In vielen Bereichen gefordert
Was es denn braucht, um ein guter Amtsdiener zu sein? – „Ein Grundinteresse an Politik sollte man schon haben“, sagt Weyrich. „Und auch wenn es sich etwas pathetisch anhört, verrichtet man als Amtsdiener in der Chamber einen Dienst am Land.“ Dafür brauche es eine gewisse Flexibilität, Ruhe, Gelassenheit und eine gewisse Improvisationskunst bei allem Unvorhergesehenen. „Hektik ist hier fehl am Platz“, sagt Weyrich. Wenn man jedoch Geduld und eine gewisse Stressresistenz mitbringe, habe man gute Voraussetzungen für den Beruf des Amtsdieners. „Alles andere lernt man schon noch.“
Viel Flexibilität war dann auch in der Corona-Pandemie von Marc Weyrich und seinen Kollegen gefordert. „Wir sind als Chamber in den Cercle umgezogen“, erinnert Marc Weyrich an die schwierigen Bedingungen von vor vier Jahren. Mit dem Umzug mussten die Amtsdiener auch mehr Aufgaben übernehmen. „Wir mussten beispielsweise die Rednerzeiten im Cercle stoppen“, sagt Weyrich.

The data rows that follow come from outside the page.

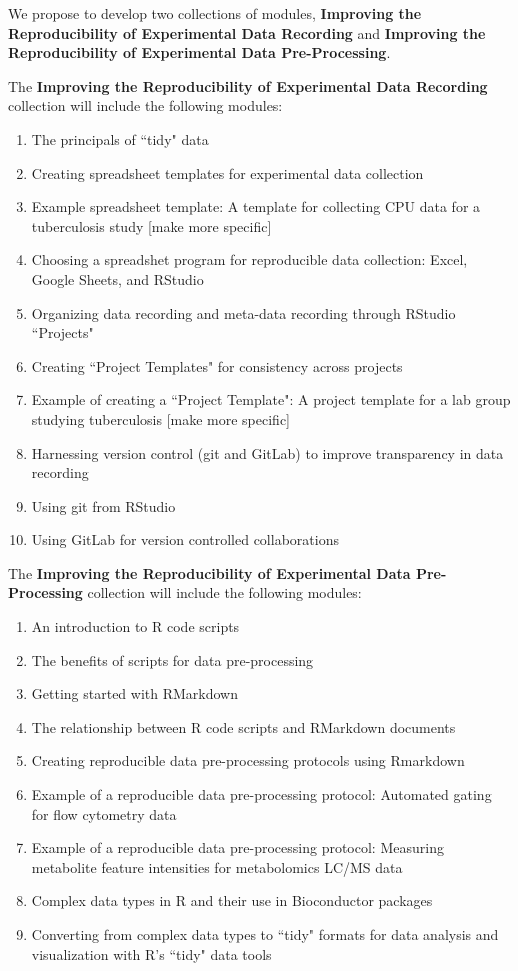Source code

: \documentclass[pdftex,english,12pt,parskip=half]{scrartcl}
\begin{document}
We propose to develop two collections of modules, \textbf{Improving the Reproducibility of Experimental Data Recording} and \textbf{Improving the Reproducibility of Experimental Data Pre-Processing}. 

The \textbf{Improving the Reproducibility of Experimental Data Recording} collection will include the following modules:

\begin{enumerate}
\item The principals of ``tidy" data
\item Creating spreadsheet templates for experimental data collection
\item Example spreadsheet template: A template for collecting CPU data for a tuberculosis study [make more specific]
\item Choosing a spreadshet program for reproducible data collection: Excel, Google Sheets, and RStudio 
\item Organizing data recording and meta-data recording through RStudio ``Projects"  
\item Creating ``Project Templates" for consistency across projects
\item Example of creating a ``Project Template": A project template for a lab group studying tuberculosis [make more specific]
\item Harnessing version control (git and GitLab) to improve transparency in data recording
\item Using git from RStudio
\item Using GitLab for version controlled collaborations
\end{enumerate}

The \textbf{Improving the Reproducibility of Experimental Data Pre-Processing} collection will include the following modules:

\begin{enumerate}
\item An introduction to R code scripts
\item The benefits of scripts for data pre-processing
\item Getting started with RMarkdown 
\item The relationship between R code scripts and RMarkdown documents
\item Creating reproducible data pre-processing protocols using Rmarkdown
\item Example of a reproducible data pre-processing protocol: Automated gating for flow cytometry data
\item Example of a reproducible data pre-processing protocol: Measuring metabolite feature intensities for metabolomics LC/MS data
\item Complex data types in R and their use in Bioconductor packages
\item Converting from complex data types to ``tidy" formats for data analysis and visualization with R's ``tidy" data tools
\end{enumerate}
\end{document}
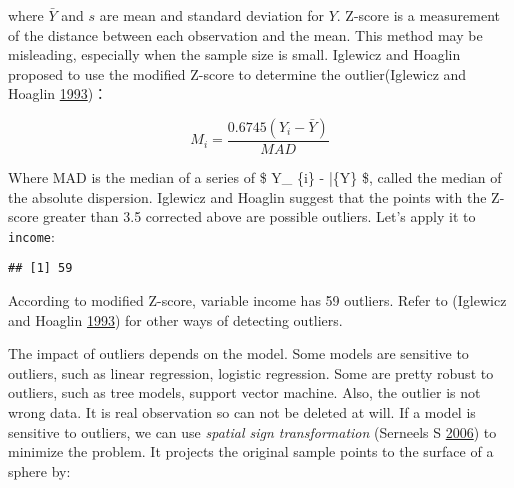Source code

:\documentclass[
]{article}
\newenvironment{Shaded}{\begin{snugshade}}{\end{snugshade}}
\newcommand{\CommentTok}[1]{\textcolor[rgb]{0.56,0.35,0.01}{\textit{#1}}}
\newcommand{\FloatTok}[1]{\textcolor[rgb]{0.00,0.00,0.81}{#1}}
\newcommand{\KeywordTok}[1]{\textcolor[rgb]{0.13,0.29,0.53}{\textbf{#1}}}
\newcommand{\NormalTok}[1]{#1}
\newcommand{\OperatorTok}[1]{\textcolor[rgb]{0.81,0.36,0.00}{\textbf{#1}}}
\begin{document}
where \(\bar{Y}\) and \(s\) are mean and standard deviation for \(Y\).
Z-score is a measurement of the distance between each observation and
the mean. This method may be misleading, especially when the sample size
is small. Iglewicz and Hoaglin proposed to use the modified Z-score to
determine the outlier(Iglewicz and Hoaglin
\protect\hyperlink{ref-mad1}{1993})：

\[M_{i}=\frac{0.6745(Y_{i}-\bar{Y})}{MAD}\]

Where MAD is the median of a series of \$\textbar{} Y\_ \{i\} -
\bar\{Y\} \textbar{} \$, called the median of the absolute dispersion.
Iglewicz and Hoaglin suggest that the points with the Z-score greater
than 3.5 corrected above are possible outliers. Let's apply it to
\texttt{income}:

\begin{Shaded}
\end{Shaded}

\begin{verbatim}
## [1] 59
\end{verbatim}

According to modified Z-score, variable income has 59 outliers. Refer to
(Iglewicz and Hoaglin \protect\hyperlink{ref-mad1}{1993}) for other ways
of detecting outliers.

The impact of outliers depends on the model. Some models are sensitive
to outliers, such as linear regression, logistic regression. Some are
pretty robust to outliers, such as tree models, support vector machine.
Also, the outlier is not wrong data. It is real observation so can not
be deleted at will. If a model is sensitive to outliers, we can use
\emph{spatial sign transformation} (Serneels S
\protect\hyperlink{ref-ssp}{2006}) to minimize the problem. It projects
the original sample points to the surface of a sphere by:
\end{document}
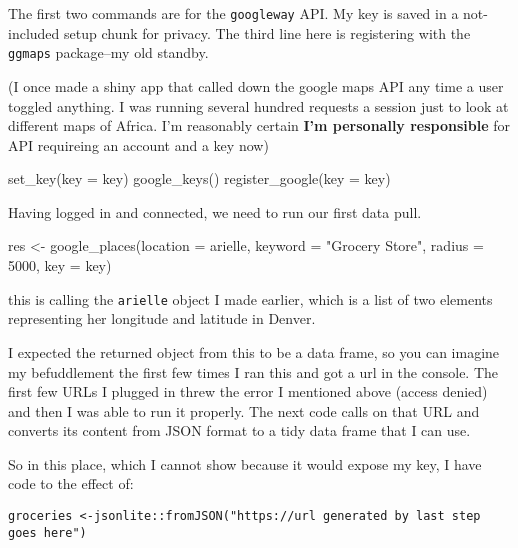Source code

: \documentclass[]{tufte-handout}
\newenvironment{Shaded}{}{}
\newcommand{\AttributeTok}[1]{\textcolor[rgb]{0.49,0.56,0.16}{#1}}
\newcommand{\DecValTok}[1]{\textcolor[rgb]{0.25,0.63,0.44}{#1}}
\newcommand{\FunctionTok}[1]{\textcolor[rgb]{0.02,0.16,0.49}{#1}}
\newcommand{\NormalTok}[1]{#1}
\newcommand{\OtherTok}[1]{\textcolor[rgb]{0.00,0.44,0.13}{#1}}
\newcommand{\StringTok}[1]{\textcolor[rgb]{0.25,0.44,0.63}{#1}}
\begin{document}
The first two commands are for the \texttt{googleway} API. My key is
saved in a not-included setup chunk for privacy. The third line here is
registering with the \texttt{ggmaps} package--my old standby.

(I once made a shiny app that called down the google maps API any time a
user toggled anything. I was running several hundred requests a session
just to look at different maps of Africa. I'm reasonably certain
\textbf{I'm personally responsible} for API requireing an account and a
key now)

\begin{Shaded}
\begin{Highlighting}[]
\FunctionTok{set\_key}\NormalTok{(}\AttributeTok{key =}\NormalTok{ key)}
\FunctionTok{google\_keys}\NormalTok{()}
\FunctionTok{register\_google}\NormalTok{(}\AttributeTok{key =}\NormalTok{ key)}
\end{Highlighting}
\end{Shaded}

Having logged in and connected, we need to run our first data pull.

\begin{Shaded}
\begin{Highlighting}[]
\NormalTok{res }\OtherTok{\textless{}{-}} \FunctionTok{google\_places}\NormalTok{(}\AttributeTok{location =}\NormalTok{ arielle,}
                     \AttributeTok{keyword =} \StringTok{"Grocery Store"}\NormalTok{,}
                     \AttributeTok{radius =} \DecValTok{5000}\NormalTok{,}
                     \AttributeTok{key =}\NormalTok{ key)}
\end{Highlighting}
\end{Shaded}

this is calling the \texttt{arielle} object I made earlier, which is a
list of two elements representing her longitude and latitude in Denver.

I expected the returned object from this to be a data frame, so you can
imagine my befuddlement the first few times I ran this and got a url in
the console. The first few URLs I plugged in threw the error I mentioned
above (access denied) and then I was able to run it properly. The next
code calls on that URL and converts its content from JSON format to a
tidy data frame that I can use.

So in this place, which I cannot show because it would expose my key, I
have code to the effect of:

\begin{verbatim}
groceries <-jsonlite::fromJSON("https://url generated by last step goes here")
\end{verbatim}
\end{document}
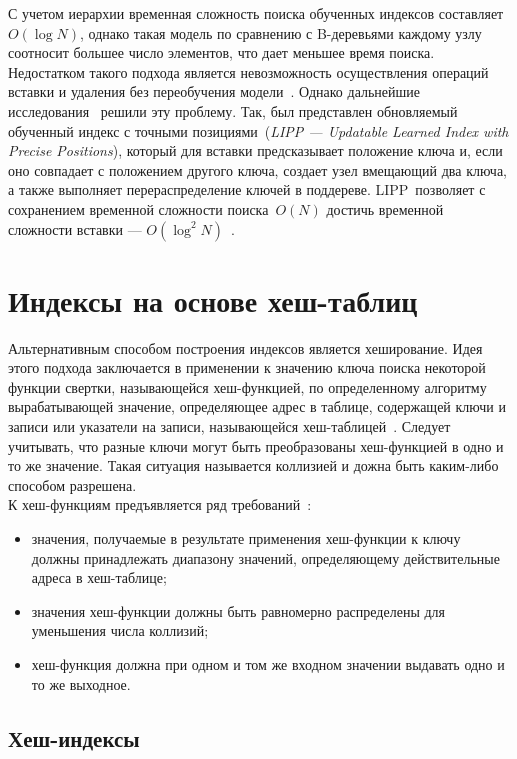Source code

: С учетом иерархии временная сложность поиска обученных индексов
составляет~$O(\log N)$, однако такая модель по сравнению с B-деревьями каждому
узлу соотносит большее число элементов, что дает меньшее время поиска.
Недостатком такого подхода является невозможность осуществления операций вставки
и удаления без переобучения модели~\cite{ulipp}. Однако дальнейшие
исследования~\cite{alex, apex, ulipp, pgmi} решили эту проблему. Так, был
представлен обновляемый обученный индекс с точными позициями~(\textit{LIPP --- Updatable
Learned Index with Precise Positions}), который для вставки предсказывает
положение ключа и, если оно совпадает с положением другого ключа, создает узел
вмещающий два ключа, а также выполняет перераспределение ключей в поддереве.
LIPP~позволяет с сохранением временной сложности поиска~$O(N)$ достичь
временной сложности вставки --- $O(\log^2 N)$~\cite{ulipp}.

\section{Индексы на основе хеш-таблиц}

Альтернативным способом построения индексов является хеширование. Идея этого
подхода заключается в применении к значению ключа поиска некоторой функции
свертки, называющейся хеш-функцией, по определенному алгоритму вырабатывающей
значение, определяющее адрес в таблице, содержащей ключи и записи или указатели
на записи, называющейся хеш-таблицей~\cite{osip}. Следует учитывать,
что разные ключи могут быть преобразованы хеш-функцией в одно и то же значение.
Такая ситуация называется коллизией и дожна быть каким-либо способом
разрешена.
~\\

К хеш-функциям предъявляется ряд требований~\cite{baw, marvel}:
\begin{itemize}
    \item значения, получаемые в результате применения хеш-функции к ключу
        должны принадлежать диапазону значений, определяющему действительные
        адреса в хеш-таблице;
    \item значения хеш-функции должны быть равномерно распределены для
        уменьшения числа коллизий;
    \item хеш-функция должна при одном и том же входном значении выдавать одно
        и то же выходное.
\end{itemize}

\subsection{Хеш-индексы}

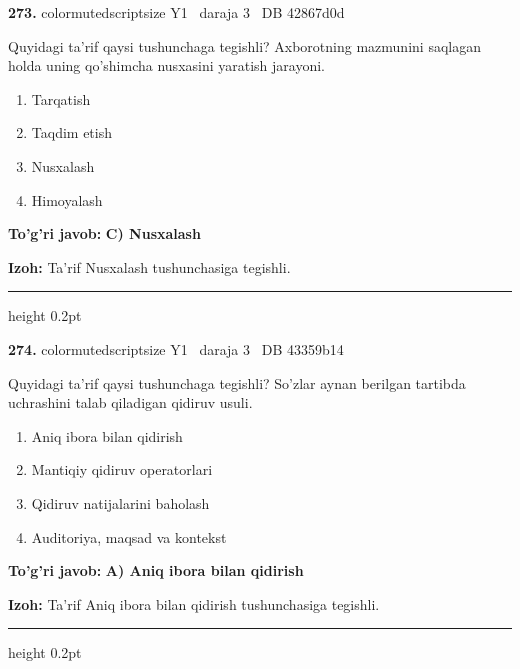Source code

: \documentclass[10pt,a4paper,oneside]{article}
\begin{document}
\noindent\textbf{\color{ink}273.}  {color{muted}scriptsize Y1 \textbullet\ daraja 3 \textbullet\ DB 42867d0d}
\par
Quyidagi ta'rif qaysi tushunchaga tegishli? Axborotning mazmunini saqlagan holda uning qo'shimcha nusxasini yaratish jarayoni.
\begin{enumerate}[label=\Alph*),leftmargin=9mm]
\item Tarqatish
\item Taqdim etish
\item Nusxalash
\item Himoyalash
\end{enumerate}
\begin{tcolorbox}[enhanced,breakable,colback=teal!4,colframe=teal!50!black,boxrule=0.5pt,arc=1.1mm,left=3mm,right=3mm,top=1.7mm,bottom=1.7mm,before skip=2mm,after skip=2mm]
\textbf{\color{teal}To'g'ri javob:} \textbf{C) Nusxalash}
\par\smallskip
\textbf{Izoh:} Ta'rif Nusxalash tushunchasiga tegishli.
\end{tcolorbox}
\vspace{2mm}\hrule height 0.2pt \vspace{3mm}

\noindent\textbf{\color{ink}274.}  {color{muted}scriptsize Y1 \textbullet\ daraja 3 \textbullet\ DB 43359b14}
\par
Quyidagi ta'rif qaysi tushunchaga tegishli? So'zlar aynan berilgan tartibda uchrashini talab qiladigan qidiruv usuli.
\begin{enumerate}[label=\Alph*),leftmargin=9mm]
\item Aniq ibora bilan qidirish
\item Mantiqiy qidiruv operatorlari
\item Qidiruv natijalarini baholash
\item Auditoriya, maqsad va kontekst
\end{enumerate}
\begin{tcolorbox}[enhanced,breakable,colback=teal!4,colframe=teal!50!black,boxrule=0.5pt,arc=1.1mm,left=3mm,right=3mm,top=1.7mm,bottom=1.7mm,before skip=2mm,after skip=2mm]
\textbf{\color{teal}To'g'ri javob:} \textbf{A) Aniq ibora bilan qidirish}
\par\smallskip
\textbf{Izoh:} Ta'rif Aniq ibora bilan qidirish tushunchasiga tegishli.
\end{tcolorbox}
\vspace{2mm}\hrule height 0.2pt \vspace{3mm}
\end{document}
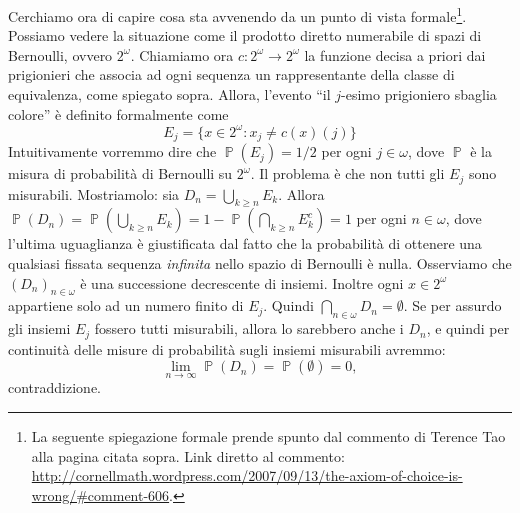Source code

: \documentclass[12pt,a4paper]{report}
\theoremstyle{definition}
\theoremstyle{num.custom-title}
\DeclareMathOperator{\PPP}{\mathbb{P}}
\begin{document}
Cerchiamo ora di capire cosa sta avvenendo da un punto di vista formale\footnote{La seguente spiegazione formale prende spunto dal commento di Terence Tao alla pagina citata sopra. Link diretto al commento: \url{http://cornellmath.wordpress.com/2007/09/13/the-axiom-of-choice-is-wrong/\#comment-606}.}. Possiamo vedere la situazione come il prodotto diretto numerabile di spazi di Bernoulli, ovvero $2^\omega$. Chiamiamo ora $c: 2^\omega \to 2^\omega$ la funzione decisa a priori dai prigionieri che associa ad ogni sequenza un rappresentante della classe di equivalenza, come spiegato sopra. Allora, l'evento ``il $j$-esimo prigioniero sbaglia colore'' è definito formalmente come 
\[
E_j=\{x \in 2^\omega : x_j \neq c(x)(j)\}
\]
Intuitivamente vorremmo dire che $\PPP(E_j)=1/2$ per ogni $j \in \omega$, dove $\PPP$ è la misura di probabilità di Bernoulli su $2^\omega$. Il problema è che non tutti gli $E_j$ sono misurabili. Mostriamolo: sia $D_n=\bigcup_{k \geq n} E_k$. Allora $\PPP(D_n)=\PPP(\bigcup_{k \geq n} E_k)=1-\PPP(\bigcap_{k \geq n} E_k^c)=1$ per ogni $n \in \omega$, dove l'ultima uguaglianza è giustificata dal fatto che la probabilità di ottenere una qualsiasi fissata sequenza \emph{infinita} nello spazio di Bernoulli è nulla. Osserviamo che $(D_n)_{n \in \omega}$ è una successione decrescente di insiemi. Inoltre ogni $x \in 2^\omega$ appartiene solo ad un numero finito di $E_j$. Quindi $\bigcap_{n \in \omega} D_n = \emptyset$. Se per assurdo gli insiemi $E_j$ fossero tutti misurabili, allora lo sarebbero anche i $D_n$, e quindi per continuità delle misure di probabilità sugli insiemi misurabili avremmo:
\[
\lim_{n \to \infty} \PPP(D_n) = \PPP(\emptyset)=0,
\]
contraddizione.






\cleardoublepage
{}
\end{document}
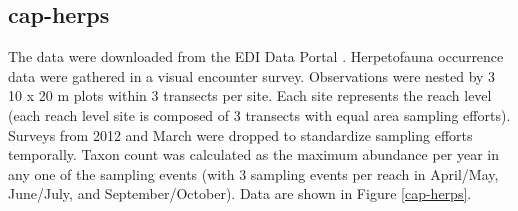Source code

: \documentclass[11pt, oneside]{article}
\begin{document}
\subsection {cap-herps}
The data were downloaded from the EDI Data Portal \citep{cap-herps}.
Herpetofauna occurrence data were gathered in a visual encounter survey.
Observations were nested by 3 10 x 20 m plots within 3 transects per site. 
Each site represents the reach level (each reach level site is composed of 3 transects with equal area sampling efforts). 
Surveys from 2012 and March were dropped to standardize sampling efforts temporally. 
Taxon count was calculated as the maximum abundance per year in any one of the sampling events (with 3 sampling events per reach in April/May, June/July, and September/October). 
Data are shown in Figure \ref{cap-herps}.
\end{document}
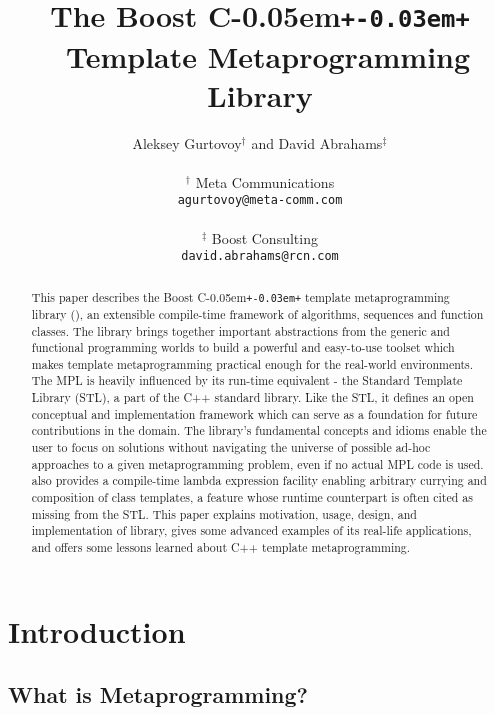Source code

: \documentclass{netobjectdays}
\newcommand{\Cpp}{C\kern-0.05em\texttt{+\kern-0.03em+}%
}
\newcommand{\mpl}{\code{boost::mpl}}
\newcommand{\mping}{meta\-program\-ming}
\begin{document}
\title{The Boost \Cpp\ Template Metaprogramming Library}

\author{Aleksey Gurtovoy$^\dag$ and David Abrahams$^\ddag$ \\
\\
$^\dag$ Meta Communications \\
\texttt{agurtovoy@meta-comm.com}\\
\\
$^\ddag$ Boost Consulting \\
\texttt{david.abrahams@rcn.com}
}

\maketitle

\begin{abstract} $\!$This paper describes the Boost \Cpp template
\mping{} library (\mpl), an extensible compile-time framework
of algorithms, sequences and function classes. The library brings
together important abstractions from the generic and functional
programming worlds to build a powerful and easy-to-use
toolset which makes template \mping{}  practical
enough for the real-world environments. The MPL is heavily influenced
by its run-time equivalent - the Standard Template Library (STL), a
part of the C++ standard library. Like the STL, it defines an open
conceptual and implementation framework which can serve as a
foundation for future contributions in the domain. The library's
fundamental concepts and idioms enable the user to focus on solutions 
without navigating the universe of possible ad-hoc approaches to a 
given \mping{}  problem, even if no actual MPL code is used. 
{\mpl} also provides a compile-time lambda expression facility enabling
arbitrary currying and composition of class templates, a feature whose
runtime counterpart is often cited as missing from the STL. This paper
explains motivation, usage, design, and implementation of \mpl{} 
library, gives some advanced examples of its real-life applications, 
and offers some lessons learned about C++ template \mping{}.
\end{abstract}


\section{Introduction}

\subsection{What is Metaprogramming?}
\end{document}
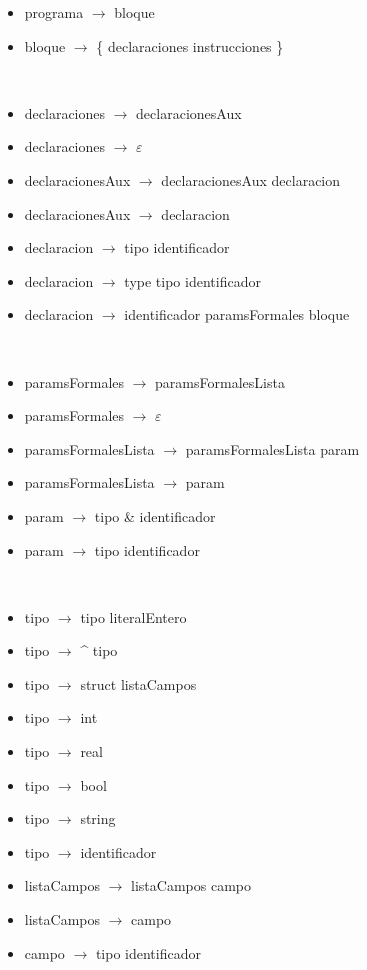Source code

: \documentclass[11pt]{article}
\begin{document}
        \begin{itemize}
            \item programa $\rightarrow$ bloque
            \item bloque $\rightarrow$ \{ declaraciones instrucciones \}
        \end{itemize}
        \
        \begin{itemize}
            \item declaraciones $\rightarrow$ declaracionesAux
            \item declaraciones $\rightarrow$ $\varepsilon$
            \item declaracionesAux $\rightarrow$ declaracionesAux declaracion
            \item declaracionesAux $\rightarrow$ declaracion
            \item declaracion $\rightarrow$ tipo identificador
            \item declaracion $\rightarrow$ type tipo identificador
            \item declaracion $\rightarrow$ identificador paramsFormales bloque
        \end{itemize}
        \
        \begin{itemize}
            \item paramsFormales $\rightarrow$ paramsFormalesLista
            \item paramsFormales $\rightarrow$ $\varepsilon$
            \item paramsFormalesLista $\rightarrow$ paramsFormalesLista param 
            \item paramsFormalesLista $\rightarrow$ param
            \item param $\rightarrow$ tipo \& identificador 
            \item param $\rightarrow$ tipo identificador
        \end{itemize}
        \
        \begin{itemize}
            \item tipo $\rightarrow$ tipo literalEntero
            \item tipo $\rightarrow$ \^{} tipo
            \item tipo $\rightarrow$ struct listaCampos
            \item tipo $\rightarrow$ int
            \item tipo $\rightarrow$ real
            \item tipo $\rightarrow$ bool
            \item tipo $\rightarrow$ string
            \item tipo $\rightarrow$ identificador
            \item listaCampos $\rightarrow$ listaCampos campo
            \item listaCampos $\rightarrow$ campo
            \item campo $\rightarrow$ tipo identificador
        \end{itemize}
\end{document}
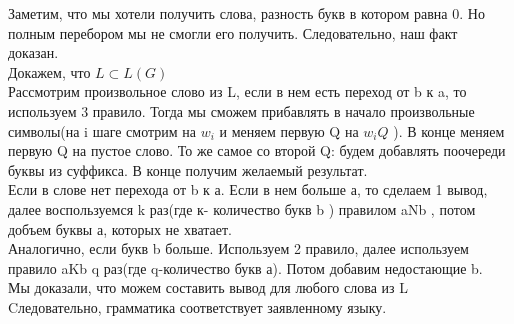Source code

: \documentclass[a4paper,12pt]{article}
\begin{document}
Заметим, что мы хотели получить слова, разность букв в котором равна 0. Но полным перебором мы не смогли его получить. Следовательно, наш факт доказан.\\
Докажем, что $L \subset L(G)$\\
Рассмотрим произвольное слово из L, если в нем есть переход от b к a, то используем 3 правило. Тогда мы сможем прибавлять в начало произвольные символы(на i шаге смотрим на $w_i$ и меняем первую Q на $w_iQ$ ). В конце меняем первую Q на пустое слово. То же самое со второй Q: будем добавлять поочереди буквы из суффикса. В конце получим желаемый результат. \\
Если в слове нет перехода от b к а. Если в нем больше а, то сделаем 1 вывод, далее воспользуемся k раз(где к- количество букв b ) правилом aNb , потом добъем буквы а, которых не хватает.\\
Аналогично, если букв b больше. Используем 2 правило, далее используем правило aKb q раз(где q-количество букв а). Потом добавим недостающие b. \\
Мы доказали, что можем составить вывод для любого слова из L\\
Cледовательно, грамматика соответствует заявленному языку.\\
\end{document}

Das informatische System aus der Chamber, das diese automatisch registriert, konnte nicht einfach in den Cercle übertragen werden. Im Großen und Ganzen war es „eine bedrückende Zeit.“
Seitdem aber hat sich viel in der Chamber verändert – unter anderem auch deren Spitze. Im vergangenen Oktober hat Claude Wiseler (CSV) Fernand Etgen (DP) als Präsident der Chamber abgelöst – und zeigt sich sehr reformwillig. So wurde unter Wiseler das Pilotprojekt der öffentlichen Kommissionssitzungen eingeführt. Doch auch auf die Amtsdiener hat der Wechsel einen großen Einfluss. „Die Präsidenten arbeiten alle sehr unterschiedlich“, sagt Weyrich. Für Claude Wiseler hat Weyrich nur lobende Worte übrig. „Er hat eine klare Vorstellung, die er genau so an uns kommuniziert.“ Mehr will der Amtsdiener dann aber auch nicht verraten. Diskretion steht bei Marc Weyrich und allen anderen Amtsdienern an erster Stelle.